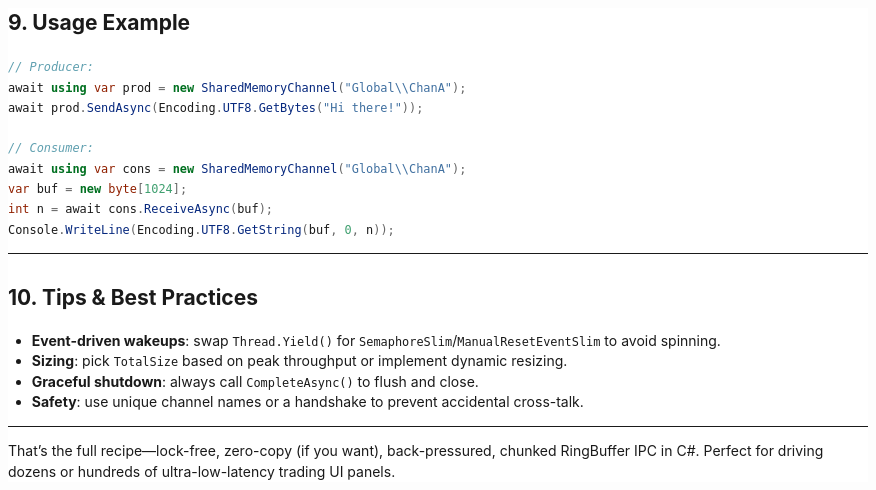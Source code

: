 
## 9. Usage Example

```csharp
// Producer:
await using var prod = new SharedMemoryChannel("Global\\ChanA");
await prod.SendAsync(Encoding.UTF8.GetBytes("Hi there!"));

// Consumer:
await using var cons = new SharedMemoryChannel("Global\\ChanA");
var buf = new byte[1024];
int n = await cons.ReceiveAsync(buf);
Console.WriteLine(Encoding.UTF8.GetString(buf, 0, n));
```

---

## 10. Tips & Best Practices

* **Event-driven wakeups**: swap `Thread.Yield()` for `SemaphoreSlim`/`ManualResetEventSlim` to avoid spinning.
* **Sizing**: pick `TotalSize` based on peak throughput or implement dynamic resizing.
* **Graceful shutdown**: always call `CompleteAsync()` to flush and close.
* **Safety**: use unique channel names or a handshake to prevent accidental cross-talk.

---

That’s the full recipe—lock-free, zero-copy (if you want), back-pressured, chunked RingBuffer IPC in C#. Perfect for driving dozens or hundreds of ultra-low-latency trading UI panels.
#####
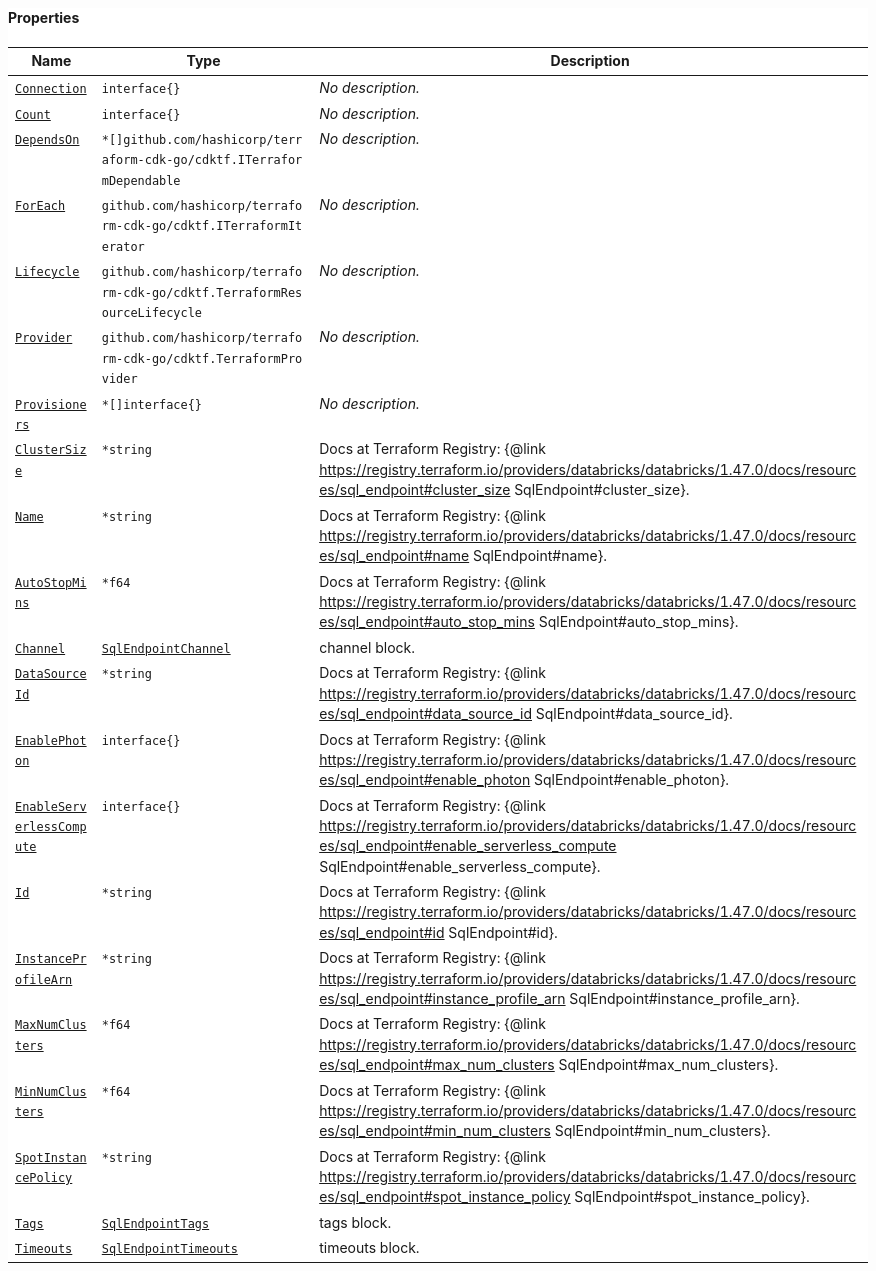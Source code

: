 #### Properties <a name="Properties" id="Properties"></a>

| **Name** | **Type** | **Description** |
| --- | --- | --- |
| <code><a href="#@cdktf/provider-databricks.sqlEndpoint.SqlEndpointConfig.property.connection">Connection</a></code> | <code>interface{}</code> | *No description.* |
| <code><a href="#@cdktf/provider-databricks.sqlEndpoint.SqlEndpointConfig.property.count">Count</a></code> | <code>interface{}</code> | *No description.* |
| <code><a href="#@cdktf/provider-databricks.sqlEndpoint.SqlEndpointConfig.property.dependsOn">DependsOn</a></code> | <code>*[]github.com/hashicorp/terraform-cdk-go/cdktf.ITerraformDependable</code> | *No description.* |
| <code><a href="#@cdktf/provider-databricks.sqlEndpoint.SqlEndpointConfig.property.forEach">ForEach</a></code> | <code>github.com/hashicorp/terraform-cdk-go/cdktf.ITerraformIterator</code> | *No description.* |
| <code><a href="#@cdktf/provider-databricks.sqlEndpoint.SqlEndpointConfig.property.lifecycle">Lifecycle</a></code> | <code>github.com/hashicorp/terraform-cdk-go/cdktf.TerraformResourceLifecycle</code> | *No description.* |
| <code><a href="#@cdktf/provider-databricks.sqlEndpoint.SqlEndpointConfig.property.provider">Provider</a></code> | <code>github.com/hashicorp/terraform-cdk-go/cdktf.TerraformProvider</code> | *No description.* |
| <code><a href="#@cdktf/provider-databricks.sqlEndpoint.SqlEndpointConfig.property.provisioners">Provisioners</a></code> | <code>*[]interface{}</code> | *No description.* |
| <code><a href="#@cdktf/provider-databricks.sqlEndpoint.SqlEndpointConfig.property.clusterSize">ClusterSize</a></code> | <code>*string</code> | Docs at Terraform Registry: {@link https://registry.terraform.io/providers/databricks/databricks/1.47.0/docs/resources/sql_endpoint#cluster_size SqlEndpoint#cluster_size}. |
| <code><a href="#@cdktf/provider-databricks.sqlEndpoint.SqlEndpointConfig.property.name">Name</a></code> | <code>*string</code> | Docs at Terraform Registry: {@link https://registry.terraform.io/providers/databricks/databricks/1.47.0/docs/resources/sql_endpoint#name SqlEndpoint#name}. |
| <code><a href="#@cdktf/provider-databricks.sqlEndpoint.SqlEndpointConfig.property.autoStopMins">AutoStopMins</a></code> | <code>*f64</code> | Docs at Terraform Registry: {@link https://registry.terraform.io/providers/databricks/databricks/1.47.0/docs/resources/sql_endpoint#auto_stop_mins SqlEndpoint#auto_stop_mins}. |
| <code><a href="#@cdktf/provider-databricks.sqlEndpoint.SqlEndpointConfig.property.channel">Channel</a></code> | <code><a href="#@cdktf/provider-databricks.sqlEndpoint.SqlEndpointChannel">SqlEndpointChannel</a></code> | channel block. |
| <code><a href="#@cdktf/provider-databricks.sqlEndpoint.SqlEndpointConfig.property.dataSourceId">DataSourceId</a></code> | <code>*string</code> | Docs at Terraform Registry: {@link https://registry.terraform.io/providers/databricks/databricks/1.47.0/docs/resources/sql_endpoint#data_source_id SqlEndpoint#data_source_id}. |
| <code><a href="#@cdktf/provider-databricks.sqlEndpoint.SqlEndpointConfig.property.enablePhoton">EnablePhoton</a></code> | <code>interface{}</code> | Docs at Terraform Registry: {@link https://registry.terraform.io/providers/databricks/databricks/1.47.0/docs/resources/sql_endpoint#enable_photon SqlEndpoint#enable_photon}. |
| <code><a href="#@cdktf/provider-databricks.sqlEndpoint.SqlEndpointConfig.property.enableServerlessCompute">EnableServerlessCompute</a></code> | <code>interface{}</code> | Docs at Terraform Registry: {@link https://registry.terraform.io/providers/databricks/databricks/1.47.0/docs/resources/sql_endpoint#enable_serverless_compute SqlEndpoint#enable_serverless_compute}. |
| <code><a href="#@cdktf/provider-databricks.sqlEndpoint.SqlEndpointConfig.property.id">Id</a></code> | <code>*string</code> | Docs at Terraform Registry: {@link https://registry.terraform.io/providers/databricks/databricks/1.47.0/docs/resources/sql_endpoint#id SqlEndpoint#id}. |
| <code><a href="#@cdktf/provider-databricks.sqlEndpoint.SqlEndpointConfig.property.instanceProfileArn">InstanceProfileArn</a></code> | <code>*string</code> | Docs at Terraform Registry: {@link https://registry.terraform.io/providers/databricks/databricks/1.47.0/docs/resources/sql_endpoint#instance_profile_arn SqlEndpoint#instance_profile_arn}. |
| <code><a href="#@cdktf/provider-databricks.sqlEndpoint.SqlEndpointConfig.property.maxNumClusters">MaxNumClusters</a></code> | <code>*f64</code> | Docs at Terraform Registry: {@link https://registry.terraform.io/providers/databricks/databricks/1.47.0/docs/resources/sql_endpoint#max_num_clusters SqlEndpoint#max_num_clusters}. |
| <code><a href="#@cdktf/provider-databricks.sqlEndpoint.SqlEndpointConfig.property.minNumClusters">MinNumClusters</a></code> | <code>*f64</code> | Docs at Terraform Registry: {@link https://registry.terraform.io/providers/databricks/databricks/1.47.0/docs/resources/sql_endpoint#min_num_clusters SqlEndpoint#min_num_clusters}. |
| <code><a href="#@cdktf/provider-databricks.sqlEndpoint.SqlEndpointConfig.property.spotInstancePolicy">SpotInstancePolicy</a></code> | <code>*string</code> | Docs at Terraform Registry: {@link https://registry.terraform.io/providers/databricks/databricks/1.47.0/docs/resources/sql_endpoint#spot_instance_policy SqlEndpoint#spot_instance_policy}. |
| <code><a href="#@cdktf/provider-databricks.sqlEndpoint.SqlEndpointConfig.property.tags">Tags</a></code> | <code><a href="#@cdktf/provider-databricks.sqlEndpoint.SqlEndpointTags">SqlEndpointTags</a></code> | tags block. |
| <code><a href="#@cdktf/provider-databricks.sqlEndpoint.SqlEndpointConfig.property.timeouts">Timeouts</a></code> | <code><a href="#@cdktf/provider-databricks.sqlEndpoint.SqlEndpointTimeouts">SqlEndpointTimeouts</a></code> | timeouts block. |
#####
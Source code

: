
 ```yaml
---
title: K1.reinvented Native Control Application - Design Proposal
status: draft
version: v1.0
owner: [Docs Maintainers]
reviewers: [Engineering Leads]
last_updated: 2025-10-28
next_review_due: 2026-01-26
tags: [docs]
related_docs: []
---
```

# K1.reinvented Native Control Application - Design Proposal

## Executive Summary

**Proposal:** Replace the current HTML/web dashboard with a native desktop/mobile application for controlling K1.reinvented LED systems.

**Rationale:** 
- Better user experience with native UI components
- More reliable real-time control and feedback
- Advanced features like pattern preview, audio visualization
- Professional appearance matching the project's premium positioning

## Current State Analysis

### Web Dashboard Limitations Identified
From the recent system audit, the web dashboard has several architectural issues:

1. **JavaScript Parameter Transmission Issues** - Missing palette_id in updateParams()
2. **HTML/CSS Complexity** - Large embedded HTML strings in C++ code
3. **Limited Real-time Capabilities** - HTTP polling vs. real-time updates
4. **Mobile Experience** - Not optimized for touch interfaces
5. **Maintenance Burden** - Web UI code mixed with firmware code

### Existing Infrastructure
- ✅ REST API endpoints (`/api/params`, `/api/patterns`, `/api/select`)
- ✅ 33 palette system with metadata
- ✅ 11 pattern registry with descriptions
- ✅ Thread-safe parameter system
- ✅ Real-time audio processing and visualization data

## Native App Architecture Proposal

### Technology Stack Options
#####
## WHAT IS NEEDED
Copy out each line of the data where the string "await" appears.

## EXERCISE ANSWER
await using var prod = new SharedMemoryChannel("Global\\ChanA");
await prod.SendAsync(Encoding.UTF8.GetBytes("Hi there!"));
await using var cons = new SharedMemoryChannel("Global\\ChanA");
int n = await cons.ReceiveAsync(buf);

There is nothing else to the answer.